If the hall was large, this room is beyond comprehension. To say it’s a cavern is an understatement, but that’s the only thing my mind can connect it to. The ceiling domes up, way up, hundreds of feet above. The entire thing is illuminated by crystals and flickering lights that zip around like fireflies. The light falls like snow, dusting down to the floor and fading into the white carpet. Stalactites and stalagmites reach down and up like teeth on all sides, their surfaces carved and inset with silver like the doors. More tiny lights flicker around the formations. And there, sitting right in the center amid a wall of silver stalagmites, is a throne the height of a house. The actual seat rests a good twenty feet from the ground, sitting atop a disturbingly thin spire of stone. The chair back is silver and crystal, the arms ebony and ice. Mab sits there in a dress of white silk and fur. A crown of black ice sits atop her head.

“Your Majesty?” a young girl asks. She stands at the foot of Mab’s throne. A few steps closer and I can see her clearly. It’s a younger Penelope, with the same blazing red hair and porcelain features. There’s a doll in her hand, one with wings and glittering green eyes. Then the doll twists its head toward me, and I jump back.

“We have traveled the world together, yes? And you’ve enjoyed it?” Mab asks. I can’t help but stare in awe at this incarnation of Mab. She looks every inch a regal queen, from the crown on her head to the hem of her dress that dangles ten feet below the edge of her throne. She is nothing like the debaucherous Mab I know, but there’s a power they both share, a presence that tells me they are without question one and the same.

“I have, my Lady,” Penelope says. Her voice is perfectly composed — not a hint of fear or doubt.

“But you’ve grown lonely,” Mab purrs. “You desire friends.” She seems to regard the doll in Penelope’s hand. “Real friends.”

The young Penelope pauses. Apparently, even at an early age, she knew Mab’s offers usually had a hook. Or twenty.

“Yes, my Lady.”

“Then perhaps I have a solution.”

Mab waves a hand and the carpet at the young Penelope’s feet ripples, as though the floor is trying to push its way through. Peaks form and colors melt across the fabric as the carpet becomes a series of tents in blue and black. Tiny shadows move about the tents, and I can hear the sound of applause.

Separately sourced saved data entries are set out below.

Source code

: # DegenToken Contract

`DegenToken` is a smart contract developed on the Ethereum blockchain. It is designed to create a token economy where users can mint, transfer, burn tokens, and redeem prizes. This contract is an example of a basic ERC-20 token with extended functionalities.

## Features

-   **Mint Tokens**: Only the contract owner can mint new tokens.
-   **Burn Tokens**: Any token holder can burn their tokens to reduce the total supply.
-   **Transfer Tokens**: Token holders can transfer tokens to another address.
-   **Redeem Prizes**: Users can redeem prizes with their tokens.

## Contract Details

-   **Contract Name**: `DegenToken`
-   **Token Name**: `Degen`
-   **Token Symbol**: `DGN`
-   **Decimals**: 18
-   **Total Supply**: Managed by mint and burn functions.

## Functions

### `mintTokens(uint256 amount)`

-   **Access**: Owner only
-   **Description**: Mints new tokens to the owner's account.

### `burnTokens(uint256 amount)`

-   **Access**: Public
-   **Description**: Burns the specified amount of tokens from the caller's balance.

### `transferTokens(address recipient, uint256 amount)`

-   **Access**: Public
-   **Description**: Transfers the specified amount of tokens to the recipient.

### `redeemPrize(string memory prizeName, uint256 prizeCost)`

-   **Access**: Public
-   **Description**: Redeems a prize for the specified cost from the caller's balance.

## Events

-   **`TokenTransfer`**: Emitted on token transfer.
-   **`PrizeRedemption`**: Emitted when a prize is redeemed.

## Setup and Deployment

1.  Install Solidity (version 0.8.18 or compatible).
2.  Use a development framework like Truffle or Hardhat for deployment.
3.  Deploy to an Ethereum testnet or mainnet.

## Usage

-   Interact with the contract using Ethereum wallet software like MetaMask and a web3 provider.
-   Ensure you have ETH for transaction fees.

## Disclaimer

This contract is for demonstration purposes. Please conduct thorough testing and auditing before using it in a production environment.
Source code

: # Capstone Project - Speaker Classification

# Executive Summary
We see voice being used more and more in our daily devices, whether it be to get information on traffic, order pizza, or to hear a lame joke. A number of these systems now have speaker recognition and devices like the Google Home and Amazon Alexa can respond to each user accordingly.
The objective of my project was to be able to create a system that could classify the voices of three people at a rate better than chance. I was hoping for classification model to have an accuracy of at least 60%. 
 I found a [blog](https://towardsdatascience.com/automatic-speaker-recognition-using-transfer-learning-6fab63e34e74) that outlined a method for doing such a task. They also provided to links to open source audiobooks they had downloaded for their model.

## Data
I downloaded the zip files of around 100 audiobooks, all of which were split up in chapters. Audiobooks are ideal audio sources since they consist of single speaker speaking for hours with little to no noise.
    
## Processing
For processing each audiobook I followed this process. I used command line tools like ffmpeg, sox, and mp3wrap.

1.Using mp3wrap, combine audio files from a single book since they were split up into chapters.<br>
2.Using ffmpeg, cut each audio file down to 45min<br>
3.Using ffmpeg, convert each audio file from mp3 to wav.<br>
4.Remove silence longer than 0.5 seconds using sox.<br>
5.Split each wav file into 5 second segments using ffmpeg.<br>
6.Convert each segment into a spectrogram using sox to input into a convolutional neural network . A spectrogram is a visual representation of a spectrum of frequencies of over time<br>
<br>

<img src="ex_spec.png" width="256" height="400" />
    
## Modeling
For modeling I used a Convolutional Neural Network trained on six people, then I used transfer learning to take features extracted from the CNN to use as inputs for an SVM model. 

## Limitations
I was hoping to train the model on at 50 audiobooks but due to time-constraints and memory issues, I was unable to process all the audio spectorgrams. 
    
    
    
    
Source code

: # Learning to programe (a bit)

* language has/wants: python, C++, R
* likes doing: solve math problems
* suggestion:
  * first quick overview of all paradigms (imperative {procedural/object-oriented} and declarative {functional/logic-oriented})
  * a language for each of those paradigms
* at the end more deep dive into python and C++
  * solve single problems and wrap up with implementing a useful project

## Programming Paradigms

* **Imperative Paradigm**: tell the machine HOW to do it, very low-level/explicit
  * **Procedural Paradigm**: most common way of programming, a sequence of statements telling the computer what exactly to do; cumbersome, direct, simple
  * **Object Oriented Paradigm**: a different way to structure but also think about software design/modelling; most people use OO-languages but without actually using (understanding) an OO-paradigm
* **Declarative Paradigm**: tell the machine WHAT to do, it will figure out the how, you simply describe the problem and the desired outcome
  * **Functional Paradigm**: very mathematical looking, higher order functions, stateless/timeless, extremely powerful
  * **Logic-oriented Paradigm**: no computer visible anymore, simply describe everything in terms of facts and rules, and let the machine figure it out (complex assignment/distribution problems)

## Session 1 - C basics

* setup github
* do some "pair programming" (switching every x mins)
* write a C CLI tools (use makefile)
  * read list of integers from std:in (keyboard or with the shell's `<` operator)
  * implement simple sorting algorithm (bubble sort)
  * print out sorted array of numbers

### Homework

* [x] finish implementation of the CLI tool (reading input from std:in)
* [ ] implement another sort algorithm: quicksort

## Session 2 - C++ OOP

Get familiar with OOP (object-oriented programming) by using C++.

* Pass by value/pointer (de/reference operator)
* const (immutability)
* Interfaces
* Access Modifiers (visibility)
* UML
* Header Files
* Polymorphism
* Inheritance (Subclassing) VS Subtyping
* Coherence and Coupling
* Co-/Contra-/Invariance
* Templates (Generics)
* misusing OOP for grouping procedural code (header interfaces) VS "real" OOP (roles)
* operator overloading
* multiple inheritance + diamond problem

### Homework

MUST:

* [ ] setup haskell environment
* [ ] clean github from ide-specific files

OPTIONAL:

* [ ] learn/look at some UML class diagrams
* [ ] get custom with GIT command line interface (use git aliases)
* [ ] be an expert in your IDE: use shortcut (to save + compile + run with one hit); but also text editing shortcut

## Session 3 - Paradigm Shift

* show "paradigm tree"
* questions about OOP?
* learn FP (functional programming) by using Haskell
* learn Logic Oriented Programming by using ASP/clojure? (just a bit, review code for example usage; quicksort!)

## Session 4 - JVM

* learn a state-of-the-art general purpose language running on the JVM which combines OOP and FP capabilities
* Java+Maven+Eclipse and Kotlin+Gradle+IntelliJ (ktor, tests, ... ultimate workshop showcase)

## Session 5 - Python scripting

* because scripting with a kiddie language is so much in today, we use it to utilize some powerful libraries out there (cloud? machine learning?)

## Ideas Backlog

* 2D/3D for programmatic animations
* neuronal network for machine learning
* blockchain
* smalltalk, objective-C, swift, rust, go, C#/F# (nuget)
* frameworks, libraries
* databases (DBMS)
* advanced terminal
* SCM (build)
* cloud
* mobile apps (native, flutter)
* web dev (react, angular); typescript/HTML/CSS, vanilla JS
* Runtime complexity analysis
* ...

“What is it?” the young Penelope asks.

“Your new home,” Mab replies. “I have decided our show is too informal. My scouts in the mortal realm have confirmed that Philip Astley’s show is a great success, and I feel it is in our best interest to follow suit. We are creating a circus.”

The young Penelope leans in to examine the tents.

“Imagine it,” Mab says. She floats down from her throne and kneels down opposite Penelope. “An entire show filled with people like yourself — fey and mortals and divinities. Every act a sensation, every performer a new friend.”

As I listen, I can’t help but wonder if this softer side of Mab still exists, or if it’s been hardened over the years. Could she really have created an entire show for Penelope? Or was that only a ruse to make Penelope feel better about being forced to join?

A voice calls out from the corner of the room.

“I hate it.”

I jerk up and see her striding toward us. She’s in a lacy purple dress and her black hair is tied with ribbons, but there’s no mistaking her face. It hasn’t changed a single bit. And there, prowling from the shadows, is her familiar.

Lilith and Poe.

She walks straight to the circus and stomps on one of the tents. The tents fade instantly. So, too, does the vision.

* * *

I blink and we’re back in the trailer. “What was…what was she doing there?” I ask.

Penelope reaches over and plucks the necklace from my hand, returning it to her nightstand before replying.

“Lilith has been with Mab for many, many years. I was the first to tour the world with her, but Lilith existed within Mab’s court long before I did.”